Dino Friend Casey Kovarick

Increments of Heartbreak

Vivian Dong

I told you to stay and you told me you had to go. I begged and pleaded while you packed your things. but you said we weren’t good for each other. You said we’d kill each other in the end. But when you left it almost killed me.

I was a bridesmaid at your wedding. I watched you cry as she walked down the aisle. I clapped for you when you kissed her with all the love in your body. That love used to be for me. I toasted champagne while I wished forever upon you. Nothing had ever tasted so bitter.

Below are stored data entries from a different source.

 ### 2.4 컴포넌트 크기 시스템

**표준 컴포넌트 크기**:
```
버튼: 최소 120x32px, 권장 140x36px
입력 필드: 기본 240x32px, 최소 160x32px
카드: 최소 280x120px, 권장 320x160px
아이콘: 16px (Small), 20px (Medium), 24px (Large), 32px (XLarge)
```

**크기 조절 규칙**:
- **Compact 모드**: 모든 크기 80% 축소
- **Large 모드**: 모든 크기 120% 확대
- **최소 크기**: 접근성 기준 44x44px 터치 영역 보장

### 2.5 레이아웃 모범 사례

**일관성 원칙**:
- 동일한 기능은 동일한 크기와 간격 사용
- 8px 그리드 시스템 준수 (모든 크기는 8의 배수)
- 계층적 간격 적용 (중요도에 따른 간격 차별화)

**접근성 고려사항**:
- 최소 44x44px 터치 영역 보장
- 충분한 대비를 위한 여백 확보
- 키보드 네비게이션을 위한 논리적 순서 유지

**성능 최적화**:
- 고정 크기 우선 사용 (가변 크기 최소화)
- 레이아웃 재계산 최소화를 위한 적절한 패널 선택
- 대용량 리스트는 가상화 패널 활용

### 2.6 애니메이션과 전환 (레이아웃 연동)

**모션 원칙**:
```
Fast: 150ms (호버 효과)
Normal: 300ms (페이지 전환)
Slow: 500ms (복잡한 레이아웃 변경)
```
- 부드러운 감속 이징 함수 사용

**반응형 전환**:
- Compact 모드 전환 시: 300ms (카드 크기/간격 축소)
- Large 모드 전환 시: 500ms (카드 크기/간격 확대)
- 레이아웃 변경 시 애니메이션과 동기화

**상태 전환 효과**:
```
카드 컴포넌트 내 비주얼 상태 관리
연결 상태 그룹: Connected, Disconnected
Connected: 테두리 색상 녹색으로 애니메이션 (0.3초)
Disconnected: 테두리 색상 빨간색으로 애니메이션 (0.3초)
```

I was at your housewarming party. It was small, just the group from college. I like your house; did I mention that? You’re right, the lawn is nice. And the park down the street will be a great place to teach your kids how to ride a bike. Sorry, I know I was distant, but I kept looking around, feeling the holes in my chest, thinking this could have been us.

I held your daughter the day she was born. I watched as you cried when you saw her for the first time. I cried too. I hugged you guys, told you how happy I was for the both of you. I really, really was. I held her in my arms, her tiny fingers curled around my thumb, and I kept thinking how strange it felt to be impossibly happy and sad at the same time. Your daughter calls me Aunt. and not so long ago, that would have killed me. A million years ago I told you to stay, and you told me you had to go. Because you completed the parts of me I couldn’t. You fixed me up so I wouldn’t have to.

But the nice thing about time is that it heals most wounds. and the ones it didn’t, I healed myself. The way I loved you tore me into pieces. It forced me to look in the mirror and figure out where to stitch. You have each other and I have me. Isn’t that wonderful?